The Clinton campaign has largely discounted Tuesday's Chesapeake Primary, arguing rival Barack Obama has advantages in the area that will likely push him to victory, but before today's event began, reporters were given a two-and-a-half page list of members of the senator's "Washington, DC for Hillary Steering Committee."
Clinton hailed the NCNW, calling it "an extraordinary organization" and listing projects in Africa she had visited that the organization supported. She talked about working with Texas Cong. Sheila Jackson Lee -- one of her supporters -- "to finally remedy another injustice and that is to have an African-American woman represented in the capitol Statuary Hall" and thanked the group for helping her to get a congressional gold medal for the NCNW's chair and president emerita Dorothy Height.

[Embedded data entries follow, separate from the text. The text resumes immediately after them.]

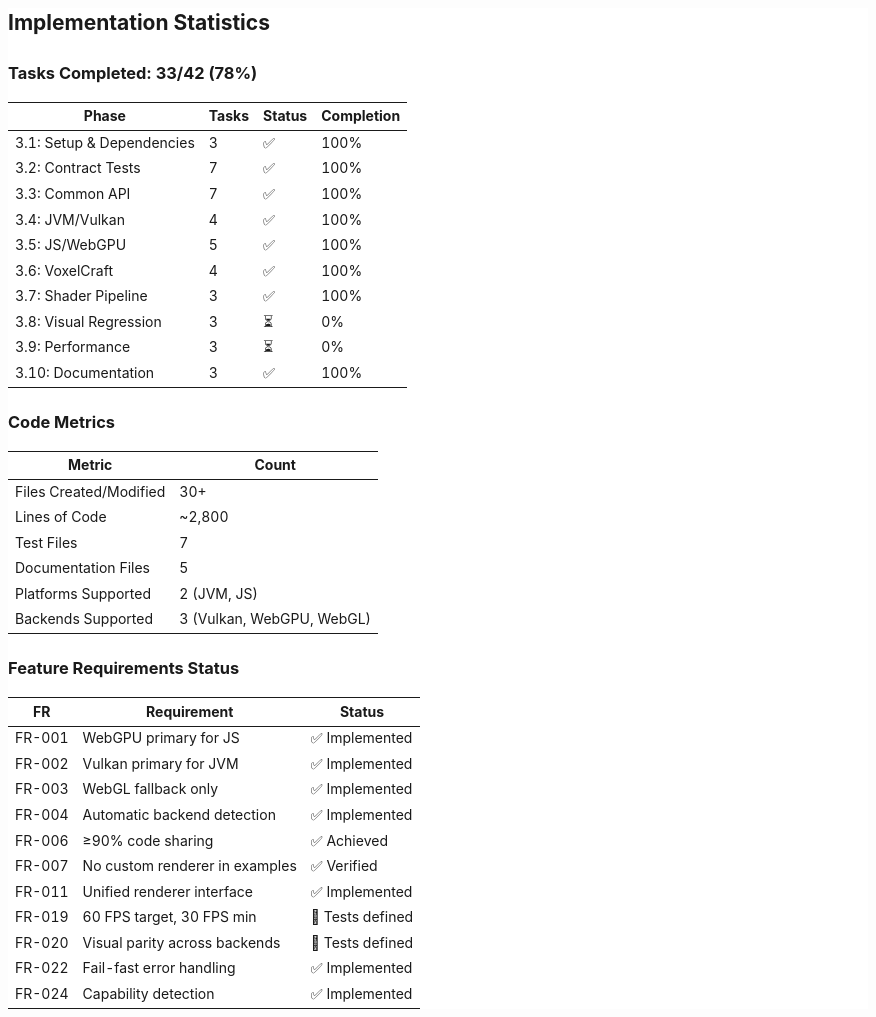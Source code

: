 ## Implementation Statistics

### Tasks Completed: 33/42 (78%)

| Phase                     | Tasks | Status | Completion |
|---------------------------|-------|--------|------------|
| 3.1: Setup & Dependencies | 3     | ✅      | 100%       |
| 3.2: Contract Tests       | 7     | ✅      | 100%       |
| 3.3: Common API           | 7     | ✅      | 100%       |
| 3.4: JVM/Vulkan           | 4     | ✅      | 100%       |
| 3.5: JS/WebGPU            | 5     | ✅      | 100%       |
| 3.6: VoxelCraft           | 4     | ✅      | 100%       |
| 3.7: Shader Pipeline      | 3     | ✅      | 100%       |
| 3.8: Visual Regression    | 3     | ⏳      | 0%         |
| 3.9: Performance          | 3     | ⏳      | 0%         |
| 3.10: Documentation       | 3     | ✅      | 100%       |

### Code Metrics

| Metric                 | Count                     |
|------------------------|---------------------------|
| Files Created/Modified | 30+                       |
| Lines of Code          | ~2,800                    |
| Test Files             | 7                         |
| Documentation Files    | 5                         |
| Platforms Supported    | 2 (JVM, JS)               |
| Backends Supported     | 3 (Vulkan, WebGPU, WebGL) |

### Feature Requirements Status

| FR     | Requirement                    | Status           |
|--------|--------------------------------|------------------|
| FR-001 | WebGPU primary for JS          | ✅ Implemented    |
| FR-002 | Vulkan primary for JVM         | ✅ Implemented    |
| FR-003 | WebGL fallback only            | ✅ Implemented    |
| FR-004 | Automatic backend detection    | ✅ Implemented    |
| FR-006 | ≥90% code sharing              | ✅ Achieved       |
| FR-007 | No custom renderer in examples | ✅ Verified       |
| FR-011 | Unified renderer interface     | ✅ Implemented    |
| FR-019 | 60 FPS target, 30 FPS min      | 🔄 Tests defined |
| FR-020 | Visual parity across backends  | 🔄 Tests defined |
| FR-022 | Fail-fast error handling       | ✅ Implemented    |
| FR-024 | Capability detection           | ✅ Implemented    |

The NCNW was founded by the educator and political leader Mary McLeod Bethune in 1935 to represent the interests of women of African descent. Black support has gone overwhelmingly to Obama in recent contests, but the Clinton campaign has consistently said it would not concede the votes of anyone and the senator herself has said she sees people as individuals not as members of a group. The audience at the event was mixed and gave the senator a warm reception.
After about 10 minutes, Clinton went on to the rest of her stump, pointing out -- as she has often since the Los Angeles debate -- the historic nature of her and Obama's candidacies and arguing she is the best choice to lead the country. She said being on stage in LA was like an "out of body" experience and that she and Obama represented the progress the country had made.
She criticized Obama on healthcare, calling it a "defining issue" of this campaign. "It is so disappointing to me that Sen. Obama will not support universal healthcare," she said. "If we don't stand for universal healthcare as Democrats, I don't know what we stand for."
Clinton also mentioned today's news that Defense Secretary Robert Gates has said he could back Gen. David Petraeus' proposal for a pause in the withdrawal of US forces from Iraq this summer due to a shaky security situation there.
"I woke up to the news today that Secretary Gates has said that perhaps we won't be withdrawing as many of our troops from Iraq as originally promised. I can't say I'm surprised, because I don't think this president wants to end the war that he started," she said. "So we've got to be even more committed to withdrawing our troops and making it clear that when I am president we will bring our troops home safely and responsibly."
Clinton ended by talking about her ability to "go toe-to-toe" with presumptive Republican nominee Sen. John McCain and asking people to help get out the vote over the next 24 hours.
"I hope you'll spend whatever time you can today and tomorrow talking to as many people, encouraging them to come out to vote. Asking them to look at what's at stake in this election," she said. "We're going to be successful. We're going to win this nomination and then we're going to go on to victory in November."
She was set to visit a GM plant in Baltimore, hold a rally in Charlottesville, Va., and have an interview with Politico in Rosslyn, Va., today.
*** UPDATE *** The RNC responds this way: “Senator Clinton has no credibility on the issue of Iraq," spokesman Alex Conant writes. "Her position changes depending on her status in the polls -- not our troops’ status in Iraq.”